Documento Histórico 

Aviso da Mesa 

Carta sobre casamento com uma mulata  

“Cópia da Carta que mandou a Mesa se escrevesse ao Irmão José Antônio da Silva por casar com uma mulata”.   

Senhor José Antônio da Silva 

Como consta que Vossa Mercê se acha contratado para Casar com pessoa, que não é terceira nesta Ordem da Penitência, nem o pode Ser, por esta Sou a dizer a Vossa Mercê que se desse Matrimônio tiver filhos, e eles morrerem sendo menores não procure dar-lhes sepultura nesta Ordem porque certamente se lhe não há de dar: e porque assim o tenha entendido me manda a Mesa, que lhe faça este aviso que lhe faço como Secretário, que sou desta Venerável Ordem 3ª da Penitência  desta Cidade de São Paulo aos 24 de Maio de 1771. De Vosmecê Irmão Venerador — O Padre Antônio José de São Francisco, para constar grafo este de minha Letra e Sinal. O Padre Antônio José de São Francisco que o escrevi. 

 

Livro II dos Termos, Atas de 1727 a 1792, p. 50v. 

OBS: Foi atualizada a ortografia. Manteve-se a pontuação e o emprego de maiúsculas. 

 

COMENTÁRIOS 

Não se encontra segregação racial na Regra franciscana e tão pouco no Evangelho. “Deus não faz acepção de pessoas” (At 10, 34).
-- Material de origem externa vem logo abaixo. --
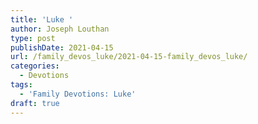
 ```yaml
---
title: 'Luke '
author: Joseph Louthan
type: post
publishDate: 2021-04-15
url: /family_devos_luke/2021-04-15-family_devos_luke/
categories:
  - Devotions
tags:
  - 'Family Devotions: Luke'
draft: true
---
```


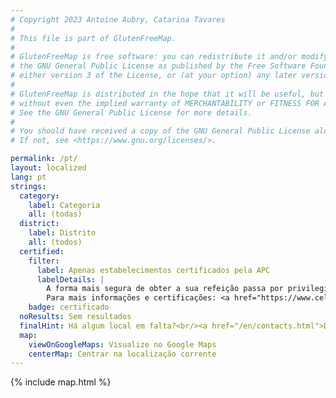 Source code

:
 ```yaml
---
# Copyright 2023 Antoine Aubry, Catarina Tavares
# 
# This file is part of GlutenFreeMap.
# 
# GlutenFreeMap is free software: you can redistribute it and/or modify it under the terms of
# the GNU General Public License as published by the Free Software Foundation,
# either version 3 of the License, or (at your option) any later version.
# 
# GlutenFreeMap is distributed in the hope that it will be useful, but WITHOUT ANY WARRANTY;
# without even the implied warranty of MERCHANTABILITY or FITNESS FOR A PARTICULAR PURPOSE.
# See the GNU General Public License for more details.
# 
# You should have received a copy of the GNU General Public License along with GlutenFreeMap.
# If not, see <https://www.gnu.org/licenses/>.

permalink: /pt/
layout: localized
lang: pt
strings:
  category:
    label: Categoria
    all: (todas)
  district:
    label: Distrito
    all: (todos)
  certified:
    filter:
      label: Apenas estabelecimentos certificados pela APC
      labelDetails: |
        A forma mais segura de obter a sua refeição passa por privilegiar a ida aos estabelecimentos certificados pelo Projeto Gluten Free da Associação Portuguesa de Celíacos (APC).
        Para mais informações e certificações: <a href="https://www.celiacos.org.pt/como-certificar-o-seu-estabelecimento/">https://www.celiacos.org.pt/como-certificar-o-seu-estabelecimento/</a>.
    badge: certificado
  noResults: Sem resultados
  finalHint: Há algum local em falta?<br/><a href="/en/contacts.html">Diga-nos aqui</a>.
  map:
    viewOnGoogleMaps: Visualize no Google Maps
    centerMap: Centrar na localização corrente
---
```

{% include map.html %}
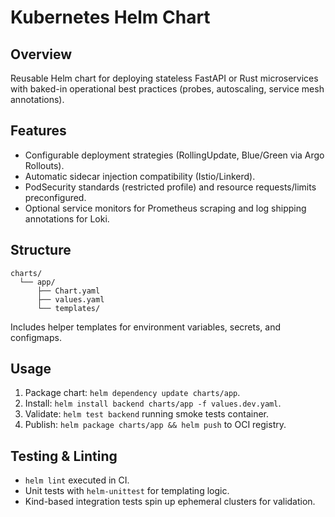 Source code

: # Kubernetes Helm Chart

## Overview
Reusable Helm chart for deploying stateless FastAPI or Rust microservices with baked-in operational best practices (probes, autoscaling, service mesh annotations).

## Features
- Configurable deployment strategies (RollingUpdate, Blue/Green via Argo Rollouts).
- Automatic sidecar injection compatibility (Istio/Linkerd).
- PodSecurity standards (restricted profile) and resource requests/limits preconfigured.
- Optional service monitors for Prometheus scraping and log shipping annotations for Loki.

## Structure
```
charts/
  └── app/
      ├── Chart.yaml
      ├── values.yaml
      └── templates/
```
Includes helper templates for environment variables, secrets, and configmaps.

## Usage
1. Package chart: `helm dependency update charts/app`.
2. Install: `helm install backend charts/app -f values.dev.yaml`.
3. Validate: `helm test backend` running smoke tests container.
4. Publish: `helm package charts/app && helm push` to OCI registry.

## Testing & Linting
- `helm lint` executed in CI.
- Unit tests with `helm-unittest` for templating logic.
- Kind-based integration tests spin up ephemeral clusters for validation.


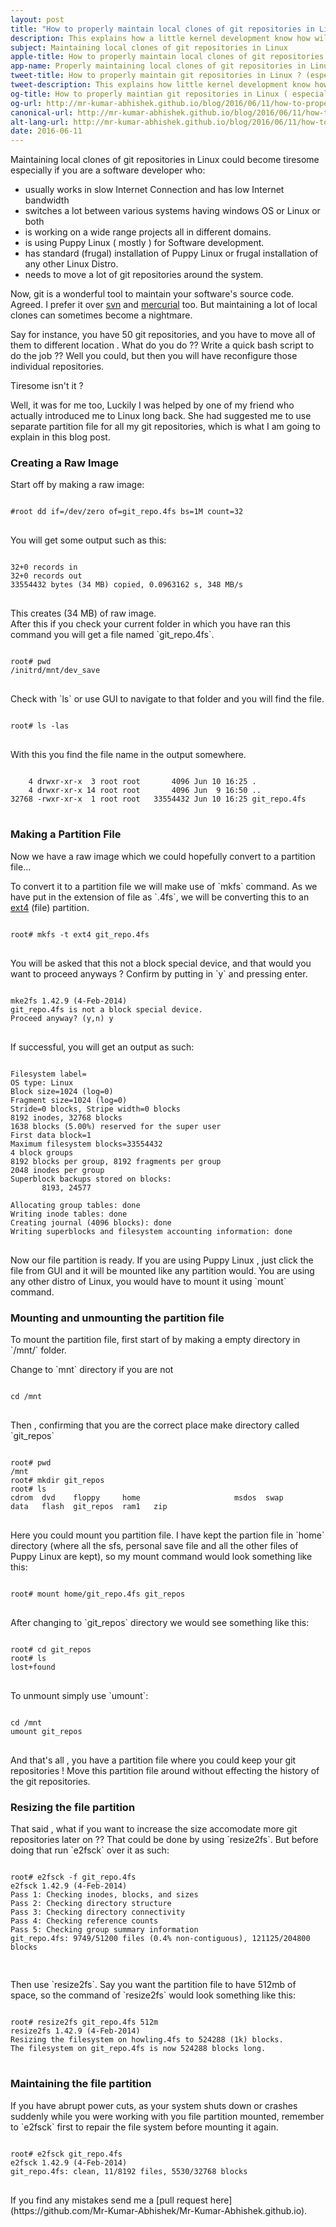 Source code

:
 ```yaml
---
layout: post
title: "How to properly maintain local clones of git repositories in Linux ?"
description: This explains how a little kernel development know how will help in managing local clones of git repositories better, especially when working on many projects. 
subject: Maintaining local clones of git repositories in Linux
apple-title: How to properly maintain local clones of git repositories in Linux ? (especially in puppy linux )
app-name: Properly maintaining local clones of git repositories in Linux 
tweet-title: How to properly maintain git repositories in Linux ? (especially in Puppy Linux)
tweet-description: This explains how little kernel development know how will help in managing local clones of git repositories better, especially when working on many projects.
og-title: How to properly maintian git repositories in Linux ( especially in Puppy Linux )
og-url: http://mr-kumar-abhishek.github.io/blog/2016/06/11/how-to-properly-maintain-local-clones-of-git-repositories-in-linux/
canonical-url: http://mr-kumar-abhishek.github.io/blog/2016/06/11/how-to-properly-maintain-local-clones-of-git-repositories-in-linux
alt-lang-url: http://mr-kumar-abhishek.github.io/blog/2016/06/11/how-to-properly-maintain-local-clones-of-git-repositories-in-linux
date: 2016-06-11
---
```


Maintaining local clones of git repositories in Linux could become tiresome especially if you are a software developer who:

* usually works in slow Internet Connection and has low Internet bandwidth
* switches a lot between various systems having windows OS or Linux or both
* is working on a wide range projects all in different domains.
* is using Puppy Linux ( mostly ) for Software development.
* has standard  (frugal) installation of Puppy Linux or frugal installation of any other Linux Distro.
* needs to move a lot of git repositories around the system. 

Now, git is a wonderful tool to maintain your software's source code. Agreed. I prefer it over [svn](https://en.wikipedia.org/wiki/Apache_Subversion) and [mercurial](https://en.wikipedia.org/wiki/Mercurial) too. But maintaining a lot of local clones can sometimes become a nightmare.

Say for instance, you have 50 git repositories, and you have to move all of them to different location . What do you do ?? Write a quick bash script to do the job ?? Well you could, but then you will have reconfigure those individual repositories.

 Tiresome isn't it ?

Well, it was for me too, Luckily I was helped by one of my friend who actually introduced me to Linux long back. She had suggested me to use separate partition file for all my git repositories, which is what I am going to explain in this blog post.

<section>
<h3> Creating a Raw Image </h3>
<p> Start off by making a raw image: </p>

<pre>
<code>
#root dd if=/dev/zero of=git_repo.4fs bs=1M count=32
</code>
</pre>
<p>You will get some output such as this:</p>
<pre>
<code>
32+0 records in
32+0 records out
33554432 bytes (34 MB) copied, 0.0963162 s, 348 MB/s
</code>
</pre>
<p>This creates (34 MB) of raw image.<br>
After this if you check your current folder in which you have ran this command you will get a file named `git_repo.4fs`.</p>

<pre>
<code>
root# pwd 
/initrd/mnt/dev_save
</code>
</pre>

<p>Check with `ls` or use GUI to navigate to that folder and you will find the file. </p>

<pre>
<code>
root# ls -las
</code>
</pre>

<p>With this you find the file name in the output somewhere.</p>

<pre>
<code>
    4 drwxr-xr-x  3 root root       4096 Jun 10 16:25 .
    4 drwxr-xr-x 14 root root       4096 Jun  9 16:50 ..
32768 -rwxr-xr-x  1 root root   33554432 Jun 10 16:25 git_repo.4fs
</code>
</pre>

</section>
<section>
<h3> Making a Partition File </h3>
<p>Now we have a raw image which we could hopefully convert to a partition file... </p>
<p>To convert it to a partition file we will make use of `mkfs` command. As we have put in the extension of file as `.4fs`, we will be converting this to an <a href="https://en.wikipedia.org/wiki/Ext4">ext4</a> (file) partition.</p>

<pre>
<code>
root# mkfs -t ext4 git_repo.4fs
</code>
</pre>

<p>You will be asked that this not a block special device, and that would you want to proceed anyways ? Confirm by putting in `y` and pressing enter.</p>

<pre>
<code>
mke2fs 1.42.9 (4-Feb-2014)
git_repo.4fs is not a block special device.
Proceed anyway? (y,n) y
</code>
</pre>

<p>If successful, you will get an output as such:</p>

<pre>
<code>
Filesystem label=
OS type: Linux
Block size=1024 (log=0)
Fragment size=1024 (log=0)
Stride=0 blocks, Stripe width=0 blocks
8192 inodes, 32768 blocks
1638 blocks (5.00%) reserved for the super user
First data block=1
Maximum filesystem blocks=33554432
4 block groups
8192 blocks per group, 8192 fragments per group
2048 inodes per group
Superblock backups stored on blocks: 
       8193, 24577

Allocating group tables: done
Writing inode tables: done
Creating journal (4096 blocks): done 
Writing superblocks and filesystem accounting information: done
</code>
</pre>

<p>Now our file partition is ready. If you are using Puppy Linux , just click the file from GUI and it will be mounted like any partition would. You are using any other distro of Linux, you would have to mount it using `mount` command.</p>

</section>
<section>
<h3> Mounting and unmounting the partition file </h3>

<p>To mount the partition file, first start of by making a empty directory in `/mnt/` folder.</p>

<p>Change to `mnt` directory if you are not</p>

<pre>
<code>
cd /mnt
</code>
</pre>

<p>Then , confirming that you are the correct place make directory called `git_repos`</p>

<pre>
<code>
root# pwd
/mnt
root# mkdir git_repos
root# ls
cdrom  dvd    floppy     home                     msdos  swap
data   flash  git_repos  ram1   zip
</code>
</pre>

<p>Here you could mount you partition file. I have kept the partion file in `home` directory (where all the sfs, personal save file and all the other files of Puppy Linux are kept), so my mount command would look something like this:</p>

<pre>
<code>
root# mount home/git_repo.4fs git_repos
</code>
</pre>

<p>After changing to `git_repos` directory we would see something like this:</p>

<pre>
<code>
root# cd git_repos
root# ls
lost+found
</code>
</pre>

<p>To unmount simply use `umount`:</p>

<pre>
<code>
cd /mnt
umount git_repos
</code>
</pre>

<p>And that's all , you have a partition file where you could keep your git repositories ! Move this partition file around without effecting the history of the git repositories.</p>


</section>
<section>
<h3> Resizing the file partition </h3>

<p>That said , what if you want to increase the size accomodate more git repositories later on ?? That could be done by using `resize2fs`. But before doing that run `e2fsck` over it as such:</p>

<pre>
<code>
root# e2fsck -f git_repo.4fs
e2fsck 1.42.9 (4-Feb-2014)
Pass 1: Checking inodes, blocks, and sizes
Pass 2: Checking directory structure
Pass 3: Checking directory connectivity
Pass 4: Checking reference counts
Pass 5: Checking group summary information
git_repo.4fs: 9749/51200 files (0.4% non-contiguous), 121125/204800 blocks

</code>
</pre>

<p>Then use `resize2fs`. Say you want the partition file to have 512mb of space, so the command of `resize2fs` would look something like this:</p>

<pre>
<code>
root# resize2fs git_repo.4fs 512m
resize2fs 1.42.9 (4-Feb-2014)
Resizing the filesystem on howling.4fs to 524288 (1k) blocks.
The filesystem on git_repo.4fs is now 524288 blocks long.
</code>
</pre>

</section>
<section>
<h3> Maintaining the file partition </h3>

<p>If you have abrupt power cuts, as your system shuts down or crashes suddenly while you were working with you file partition mounted, remember to `e2fsck` first to repair the file system before mounting it again.</p>

<pre>
<code>
root# e2fsck git_repo.4fs
e2fsck 1.42.9 (4-Feb-2014)
git_repo.4fs: clean, 11/8192 files, 5530/32768 blocks
</code>
</pre>

</section>
If you find any mistakes send me a [pull request here](https://github.com/Mr-Kumar-Abhishek/Mr-Kumar-Abhishek.github.io).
Bem o sabia a Igreja Primitiva. Os apóstolos foram enviados a ensinar e batizar “todas as nações” em “nome do Pai, do Filho e do Espírito Santo” (Mt 28,19). 

Normas 

No primeiro Estatuto Particular da Venerável Ordem Terceira Franciscana de São Paulo, ordenado pelo Ministro Provincial do Rio de Janeiro, Frei Agostinho da Conceição, em 16 de janeiro de 1686, consta o interdito à admissão de cristãos-novos, isto é, conversos do judaísmo, sempre suspeitos quanto à veracidade de sua fé: “Ordena-se que nenhum sujeito de qualquer qualidade que seja se admita a esta Santa ordem Sendo cristão novo, e em caso que por falta de informação, que se fará com estas diligências, for admitido algum se lhe negará a profissão sendo noviço, e se professo, como pode acontecer, ou apresentado por patente de outras Congregações, não entrará em Cargo nenhum da Mesa nem ofícios da Ordem”. (Primeiro Estatuto, Livro I de Termos, 1686 – 1778, p. 3). Esse impedimento foi citado e confirmado em um dos 144 itens, o item 102, do “Sumário das determinações quem tem havido nesta Congregação conducentes ao governo da Venerável Ordem Terceira de São Paulo, tiradas de assentos que se tem tomado desde o seu princípio até o presente ano de 1776 postas por alfabeto segundo a série dos anos que se colhe as que estão em seu vigor” (Livro I dos Termos, 1676 – 1778, p. 88-100). Outras situações de impedimento não estão contempladas nesse extenso documento. 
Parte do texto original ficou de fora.